I put out an example of a BOB Bag First Aid Kit Checklist in The Simple Survival Smart Book. Since then I have continued to tweak my gear and the mix of stuff I pack in my bag. There are several considerations for what to pack, especially in a First Aid Kit. The first I think is the size of the pouch or bag you are going to carry the kit in and the second is what conditions or injuries do you expect to have to treat. The second consideration does much to determine the first. With those two considerations in mind I developed my list.
I don’t expect to have to treat any major traumas in a bugout situation but I do include minimal gear to treat at least myself should one occur.. In fact, most major trauma’s I can think of will probably be fatal shortly after you experience them in a SHTF situation. I do have some major trauma stuff in my kit but most of my material is oriented towards treating minor injuries to avoid those becoming major issues. Remember, an untreated scratch can become infected and turn life-threatening in the inherently unsanitary conditions of a true bugout situation.
Remember that A BOB kit is not the all-encompassing kit that will have everything you need. Actually the everything kit is called a hospital and you can’t fit one of these in your back pocket. A BOB kit is the minimum you think necessary to survive 72 hours so a first aid kit should in your BOB should do the same. Keeping that in mind I have thus far come up with the following list of First Aid supplies I want to have in my BOB.
□ Medium Pouch – I have a CONDOR EMT Pouch, which is awesome for the organizing loops and pockets inside that keep everything from spilling out when I open it.
□ Utility Pouch with Speed Clips – This pouch is not exactly the same as my ten-year old Blackhawk pouch but it is substantially similar with the exception that it uses Blackhawk Speed Clips instead of MOLLE straps for attachment
□ 1X3 in fabric Band-Aids, 30 ea.
□ Medium Butterfly Wound Closures, 10 ea.

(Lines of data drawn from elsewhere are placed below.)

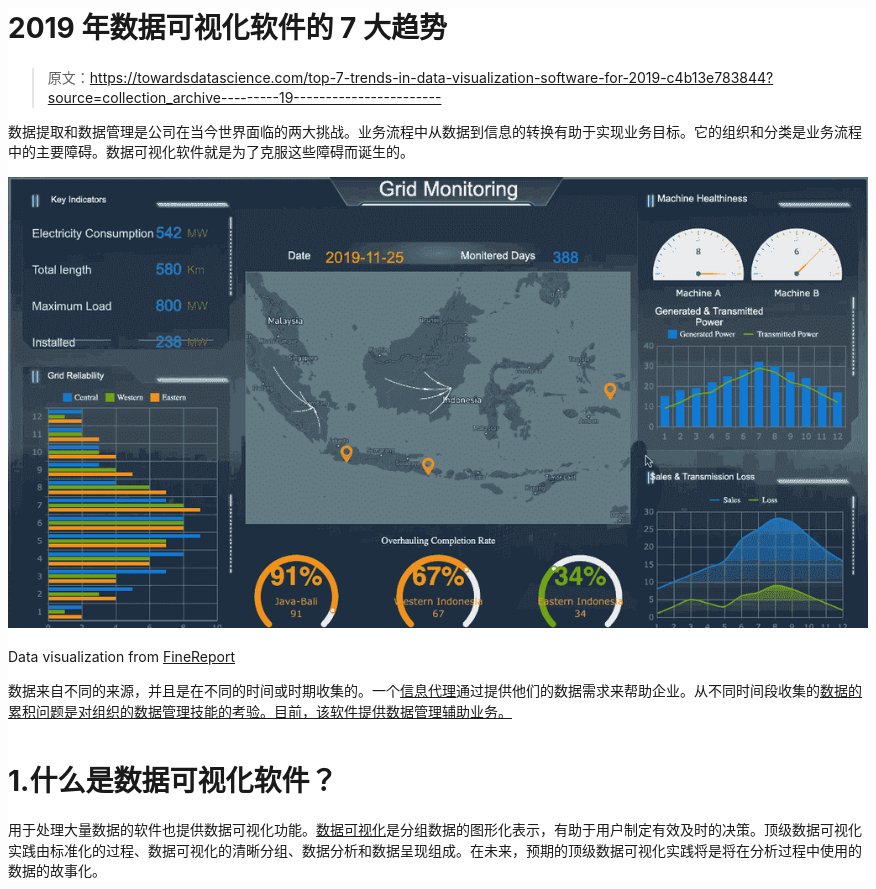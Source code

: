 # 2019 年数据可视化软件的 7 大趋势

> 原文：<https://towardsdatascience.com/top-7-trends-in-data-visualization-software-for-2019-c4b13e783844?source=collection_archive---------19----------------------->

数据提取和数据管理是公司在当今世界面临的两大挑战。业务流程中从数据到信息的转换有助于实现业务目标。它的组织和分类是业务流程中的主要障碍。数据可视化软件就是为了克服这些障碍而诞生的。

![](img/396abebad6f993273eb1a8612f217f61.png)

Data visualization from [FineReport](https://www.finereport.com/en/?utm_source=medium&utm_medium=media&utm_campaign=blog&utm_term=Top%207%20Trends%20in%20Data%20Visualization%20Software%20for%C2%A02019)

数据来自不同的来源，并且是在不同的时间或时期收集的。一个[信息代理](https://www.cleverism.com/how-to-become-an-information-broker/?fbclid=IwAR0mA9LuxsLZx10n-F2SlTuq_GTS9bFXvpRrzLh5zB7JZKJFOkqEjEb2R3g)通过提供他们的数据需求来帮助企业。从不同时间段收集的[数据的累积问题是对组织的数据管理技能的考验。目前，该软件提供数据管理辅助业务。](https://www.finereport.com/en/features/data-integration?utm_source=medium&utm_medium=media&utm_campaign=blog&utm_term=Top%207%20Trends%20in%20Data%20Visualization%20Software%20for%C2%A02019)

# 1.什么是数据可视化软件？

用于处理大量数据的软件也提供数据可视化功能。[数据可视化](https://www.finereport.com/en/features/data-visualization?utm_source=medium&utm_medium=media&utm_campaign=blog&utm_term=Top%207%20Trends%20in%20Data%20Visualization%20Software%20for%C2%A02019)是分组数据的图形化表示，有助于用户制定有效及时的决策。顶级数据可视化实践由标准化的过程、数据可视化的清晰分组、数据分析和数据呈现组成。在未来，预期的顶级数据可视化实践将是将在分析过程中使用的数据的故事化。
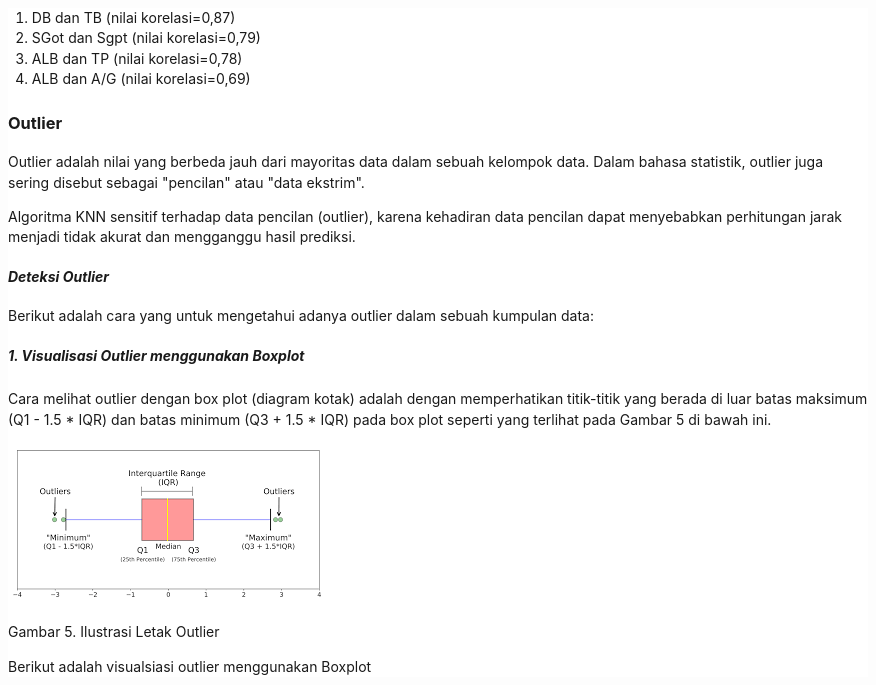    1. DB dan TB (nilai korelasi=0,87)
   2. SGot dan Sgpt (nilai korelasi=0,79)
   3.  ALB dan TP (nilai korelasi=0,78)
   4. ALB dan A/G (nilai korelasi=0,69)



### Outlier

Outlier adalah nilai yang berbeda jauh dari mayoritas data dalam sebuah kelompok data. Dalam bahasa statistik, outlier juga sering disebut sebagai "pencilan" atau "data ekstrim".

Algoritma KNN sensitif terhadap data pencilan (outlier), karena kehadiran data pencilan dapat menyebabkan perhitungan jarak menjadi tidak akurat dan mengganggu hasil prediksi.

#### ***Deteksi Outlier***


   Berikut adalah cara yang untuk mengetahui adanya outlier dalam sebuah kumpulan data:

##### 1. Visualisasi Outlier menggunakan Boxplot

   Cara melihat outlier dengan box plot (diagram kotak) adalah dengan memperhatikan titik-titik yang berada di luar batas maksimum (Q1 - 1.5 * IQR) dan batas minimum (Q3 + 1.5 * IQR) pada box plot seperti yang terlihat pada Gambar 5 di bawah ini.

   ![outlier_ilustrator](https://raw.githubusercontent.com/daniahmad92/ml-liver/main/Outlier-Ilustrasi.png)

   Gambar 5. Ilustrasi Letak Outlier

   Berikut adalah visualsiasi outlier menggunakan Boxplot
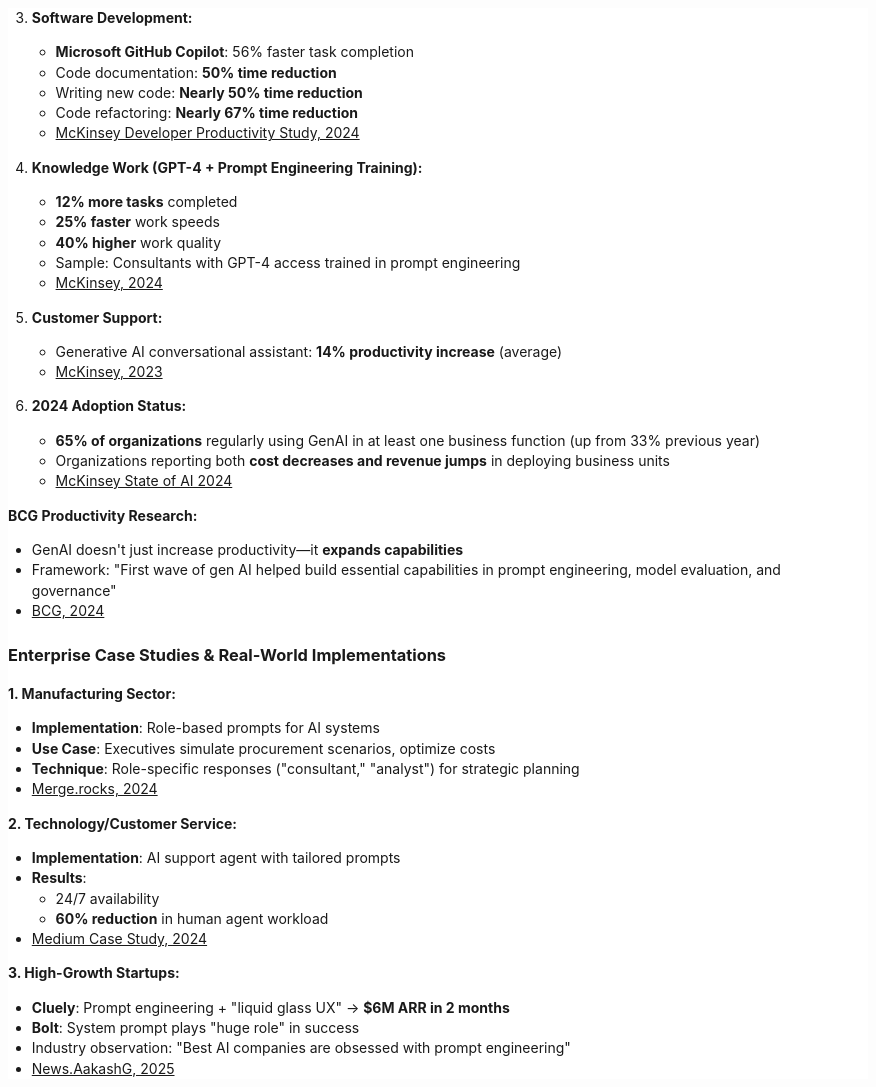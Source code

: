 3. **Software Development:**
   - **Microsoft GitHub Copilot**: 56% faster task completion
   - Code documentation: **50% time reduction**
   - Writing new code: **Nearly 50% time reduction**
   - Code refactoring: **Nearly 67% time reduction**
   - [McKinsey Developer Productivity Study, 2024](https://www.mckinsey.com/capabilities/mckinsey-digital/our-insights/unleashing-developer-productivity-with-generative-ai)

4. **Knowledge Work (GPT-4 + Prompt Engineering Training):**
   - **12% more tasks** completed
   - **25% faster** work speeds
   - **40% higher** work quality
   - Sample: Consultants with GPT-4 access trained in prompt engineering
   - [McKinsey, 2024](https://www.mckinsey.com/capabilities/mckinsey-digital/our-insights/the-economic-potential-of-generative-ai-the-next-productivity-frontier)

5. **Customer Support:**
   - Generative AI conversational assistant: **14% productivity increase** (average)
   - [McKinsey, 2023](https://www.mckinsey.com/capabilities/mckinsey-digital/our-insights/the-economic-potential-of-generative-ai-the-next-productivity-frontier)

6. **2024 Adoption Status:**
   - **65% of organizations** regularly using GenAI in at least one business function (up from 33% previous year)
   - Organizations reporting both **cost decreases and revenue jumps** in deploying business units
   - [McKinsey State of AI 2024](https://www.mckinsey.com/capabilities/quantumblack/our-insights/the-state-of-ai-2024)

**BCG Productivity Research:**
- GenAI doesn't just increase productivity—it **expands capabilities**
- Framework: "First wave of gen AI helped build essential capabilities in prompt engineering, model evaluation, and governance"
- [BCG, 2024](https://www.bcg.com/publications/2024/gen-ai-increases-productivity-and-expands-capabilities)

### Enterprise Case Studies & Real-World Implementations

**1. Manufacturing Sector:**
- **Implementation**: Role-based prompts for AI systems
- **Use Case**: Executives simulate procurement scenarios, optimize costs
- **Technique**: Role-specific responses ("consultant," "analyst") for strategic planning
- [Merge.rocks, 2024](https://merge.rocks/blog/top-10-prompt-engineering-use-cases-for-business)

**2. Technology/Customer Service:**
- **Implementation**: AI support agent with tailored prompts
- **Results**:
  - 24/7 availability
  - **60% reduction** in human agent workload
- [Medium Case Study, 2024](https://medium.com/@rohanmistry231/mastering-prompt-engineering-real-world-case-studies-industry-playbooks-d429cf0a84ec)

**3. High-Growth Startups:**
- **Cluely**: Prompt engineering + "liquid glass UX" → **$6M ARR in 2 months**
- **Bolt**: System prompt plays "huge role" in success
- Industry observation: "Best AI companies are obsessed with prompt engineering"
- [News.AakashG, 2025](https://www.news.aakashg.com/p/prompt-engineering)
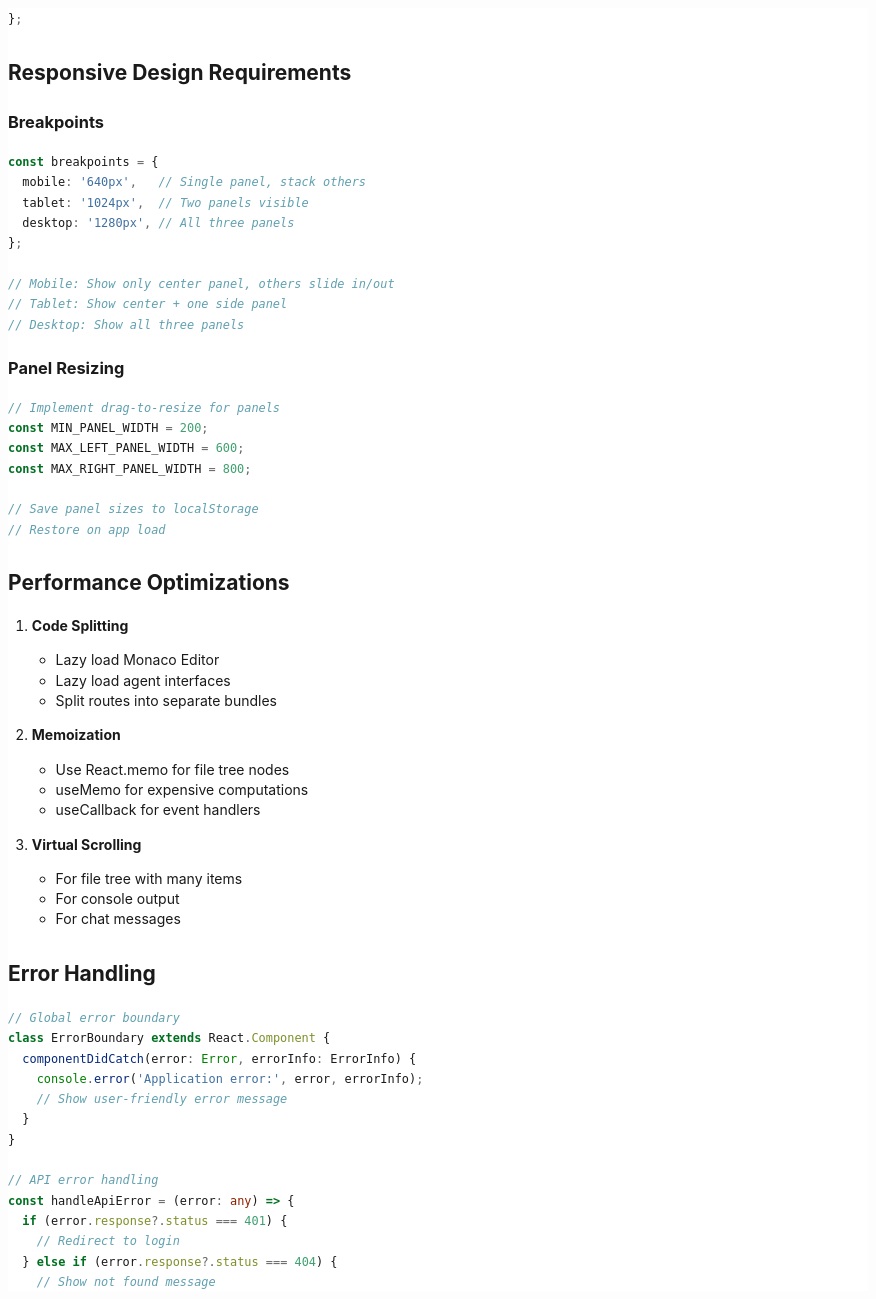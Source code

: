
 ```typescript
};
```

## **Responsive Design Requirements**

### **Breakpoints**
```typescript
const breakpoints = {
  mobile: '640px',   // Single panel, stack others
  tablet: '1024px',  // Two panels visible
  desktop: '1280px', // All three panels
};

// Mobile: Show only center panel, others slide in/out
// Tablet: Show center + one side panel
// Desktop: Show all three panels
```

### **Panel Resizing**
```typescript
// Implement drag-to-resize for panels
const MIN_PANEL_WIDTH = 200;
const MAX_LEFT_PANEL_WIDTH = 600;
const MAX_RIGHT_PANEL_WIDTH = 800;

// Save panel sizes to localStorage
// Restore on app load
```

## **Performance Optimizations**

1. **Code Splitting**
   - Lazy load Monaco Editor
   - Lazy load agent interfaces
   - Split routes into separate bundles

2. **Memoization**
   - Use React.memo for file tree nodes
   - useMemo for expensive computations
   - useCallback for event handlers

3. **Virtual Scrolling**
   - For file tree with many items
   - For console output
   - For chat messages

## **Error Handling**

```typescript
// Global error boundary
class ErrorBoundary extends React.Component {
  componentDidCatch(error: Error, errorInfo: ErrorInfo) {
    console.error('Application error:', error, errorInfo);
    // Show user-friendly error message
  }
}

// API error handling
const handleApiError = (error: any) => {
  if (error.response?.status === 401) {
    // Redirect to login
  } else if (error.response?.status === 404) {
    // Show not found message
```
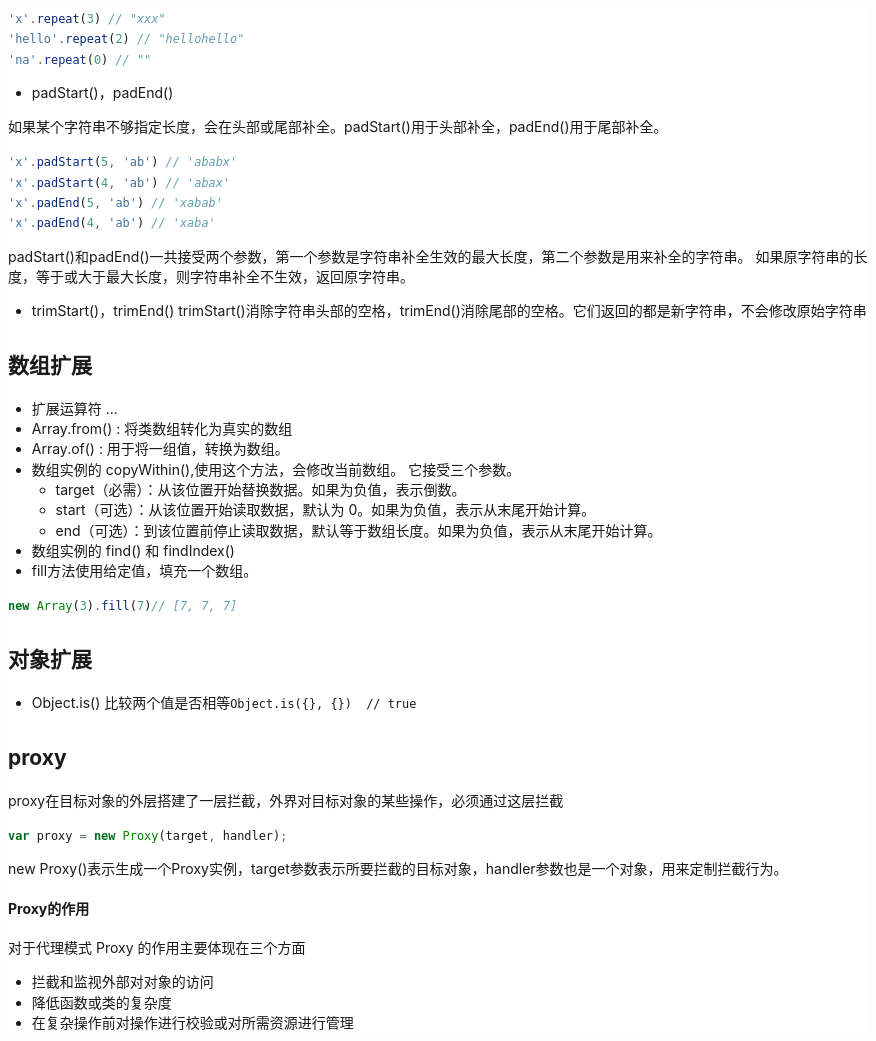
 ```js
'x'.repeat(3) // "xxx"
'hello'.repeat(2) // "hellohello"
'na'.repeat(0) // ""
```
- padStart()，padEnd()
  
如果某个字符串不够指定长度，会在头部或尾部补全。padStart()用于头部补全，padEnd()用于尾部补全。
```js
'x'.padStart(5, 'ab') // 'ababx'
'x'.padStart(4, 'ab') // 'abax'
'x'.padEnd(5, 'ab') // 'xabab'
'x'.padEnd(4, 'ab') // 'xaba'
```
padStart()和padEnd()一共接受两个参数，第一个参数是字符串补全生效的最大长度，第二个参数是用来补全的字符串。
如果原字符串的长度，等于或大于最大长度，则字符串补全不生效，返回原字符串。

- trimStart()，trimEnd()
trimStart()消除字符串头部的空格，trimEnd()消除尾部的空格。它们返回的都是新字符串，不会修改原始字符串
```js
```
## 数组扩展
- 扩展运算符 ...
- Array.from() : 将类数组转化为真实的数组
- Array.of() : 用于将一组值，转换为数组。
- 数组实例的 copyWithin(),使用这个方法，会修改当前数组。
  它接受三个参数。
   - target（必需）：从该位置开始替换数据。如果为负值，表示倒数。
   - start（可选）：从该位置开始读取数据，默认为 0。如果为负值，表示从末尾开始计算。
   - end（可选）：到该位置前停止读取数据，默认等于数组长度。如果为负值，表示从末尾开始计算。
- 数组实例的 find() 和 findIndex()
- fill方法使用给定值，填充一个数组。
```js
new Array(3).fill(7)// [7, 7, 7]
```
## 对象扩展
- Object.is() 比较两个值是否相等`Object.is({}, {})  // true`


## proxy
proxy在目标对象的外层搭建了一层拦截，外界对目标对象的某些操作，必须通过这层拦截
```js
var proxy = new Proxy(target, handler);
```

new Proxy()表示生成一个Proxy实例，target参数表示所要拦截的目标对象，handler参数也是一个对象，用来定制拦截行为。

#### Proxy的作用
对于代理模式 Proxy 的作用主要体现在三个方面
- 拦截和监视外部对对象的访问
- 降低函数或类的复杂度
- 在复杂操作前对操作进行校验或对所需资源进行管理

□ Large Butterfly Wound Closures, 10 ea.
□ 4×4 Gauze Pads, 5 ea.
□ Nitrile gloves, 3 pair – These are not sterile, they are just to keep me from getting someone else’s blood all over my hands
□ Cortizone Cream, 1oz. tube
□ Benadryl Itch Relief Stick, 1ea.
□ Polysporin Ointment, 1 Ounce
□ Neosporin Cream, 0.5-Ounce Tube
□ Neosporin Antiseptic Spray, 0.26 Ounce
□ Alcohol Prep pads, 30 ea. – These also make handy Fire starters
□ Waterproof bandage tape, 1 ea. 30 foot roll
□ Regular 1 in wide fabric bandage tape, 2 ea. 30 foots rolls
□ 4 1/2 inch Kerlex roll, 1 ea.
□ 200mg Ibuprofen tablets, 1 ea. 250 count bottle – This is soldier candy and I always have a bottle on me. I take some of the cotton out and add more tables with just enough cotton to keep it from rattling too much
□ Medical Shears Combination Pack, 1 ea
□ 4″ Israeli Battle Dressing Bandage, 1 ea.
□ C-A-T Combat Application Tourniquet All black version, 1 ea.
□ Military Cravat, 1 ea.
I pack just about everything in Ziploc bags to further waterproof them. I use 8 mil heavy duty bags because I found that they are much more durable than even freezer bags and thus worth the extra cost. They also come in multiple different sizes. The two sizes I use in my First Aid Kit are 5X8 inch and 3X5 inch bags.
This kit is subject to adjustment and is constantly adjusted based on things I think of and experience actually using the kit because I have two of them, one on my BOB that I tote around daily and one on my GOTH kit. The basics remain the same but I am constantly tweaking it in the search for the elusive perfect kit for me. In fact, the more I think about it, there probably is no standard First Aid Kit that suits everybody, at least not one that is light and portable. My kit is optimized for the needs of my wife and I and neither of us have any chronic diseases that require medication to manage or any of the common allergies so I have none of that stuff in the kit.
I sat down and did the math and the complete kit counting that for some items I had to buy way more than I needed, i.e., a 100 pack of butterfly closures or an entire box of Band-Aids, the cost for my kit, pouches and all is just north of $200. The most expensive items other than the pouches is the CAT tourniquet at $30 and the Shear set at $20 so just those two items are roughly 25% of the cost with the pouches being another 25%. Then again, I made a conscious decision to not be a cheapskate on medical supplies, I don’t want to regret not getting something because I was not willing to spend an extra $5-$10.
I think the best advice for a First Aid Kit I can give is to take a basic setup and then evaluate the contents removing those you do not think you will need or don’t know how to use and adding things you do or might need based on your individual circumstances.